MessageSujet: Concordat Apostolique   Mar 22 Nov - 3:04

Citation :
Concordat de la Roche des douze Apôtres


Préambule

Par la présente, la Franche-Comté officialise ses rapports avec l'Eglise et la reconnaît comme base de ses valeurs et de sa culture. Par la présente l'Eglise reconnaît la Franche-Comté comme Aristotélicienne. Ce concordat ne peut être modifié ou annulé que suite à l'acceptation des deux parties, quels que soient les changements au sein du conseil de la Franche-Comté ou de la Papauté. Cependant le présent concordat pourra être amendé, avec l’accord des deux parties.




I - Du rôle de l'Eglise dans l'organisation spirituelle du Comté

Article I.1 : Le présent Concordat fait de l'Aristotélisme Universel et Romain, la religion officielle de la Franche-Comté. La Franche-Comté reconnaît l’Eglise Aristotélicienne Universelle et Romaine comme seule, unique et légitime Institution du Tout Puissant, ainsi que seule détentrice de la Vraie Foi.
La Franche-Comté reconnaît l'existence du Saint-Siège et de toutes ses institutions.

Article I.2 : Seul le culte Aristotélicien pourra être exercé en public dans les gargotes, halles, tavernes et autres bâtiments et institutions de la Franche-Comté, ainsi que faire acte de prosélytisme en ces mêmes lieux.

Article I.3 : La Franche-Comté reconnaît la pleine autorité de l'Eglise Aristotélicienne et Romaine dans le domaine spirituel et sur les évêchés couvrant en tout ou en partie le comté et territoires franc-comtois.

Article I.4 : Toute violation des dispositions du présent concordat par les autorités de Franche-Comté sera considérée comme un acte d'hérésie.
Toute violation des dispositions du présent concordat par Rome débouchera sur une rupture automatique du concordat.

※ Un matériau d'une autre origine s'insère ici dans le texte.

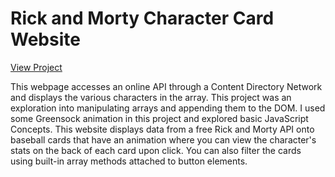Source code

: # Rick and Morty Character Card Website

[View Project](https://frosty-noyce-137b36.netlify.app)


This webpage accesses an online API through a Content Directory Network and displays the various characters in the array. This project was an exploration into manipulating arrays and appending them to the DOM. I used some Greensock animation in this project and explored basic JavaScript Concepts. This website displays data from a free Rick and Morty API onto baseball cards that have an animation where you can view the character's stats on the back of each card upon click. You can also filter the cards using built-in array methods attached to button elements.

II - Du rôle de l’Eglise dans l’organisation temporelle du Comté

Article II.1 : L'archevêque de Besançon siège de droit au conseil Comtal de Franche-Comté, afin d’aider le conseil à conformer sa politique aux principes aristotéliciens. Il peut nommer un ecclésiastique, qui devra être résident franc-comtois depuis au moins quatre mois, pour le remplacer à ce siège. L'archevêque ou son représentant aura droit de vote au même titre que les conseillers élus.

Article II.2 : Les représentants de l'Eglise au conseil comtal s’engagent à ne pas révéler d’informations pouvant compromettre la sûreté civile. Tout écart à cette règle pourra être porté, en accord avec la Sainte Curie, devant un tribunal local pour haute trahison. Cependant si les informations détenues par l’ecclésiastique sont de nature à mettre en danger le Saint-Siège, l’ecclésiastique est autorisé à communiquer, par la voix du secret de l'Eglise, les informations qui pourraient mettre en danger la Papauté.

Article II.3 : Un membre du clergé aristotélicien qui se voit confiée une mission d'ordre temporel ne pourra être tenu de s'en acquitter si cette tâche heurte les principes de la Vraie Foi, dont l'Eglise aristotélicienne est unique dépositaire. Il devrait néanmoins s'en défaire ou démissionner du poste si tel est le cas.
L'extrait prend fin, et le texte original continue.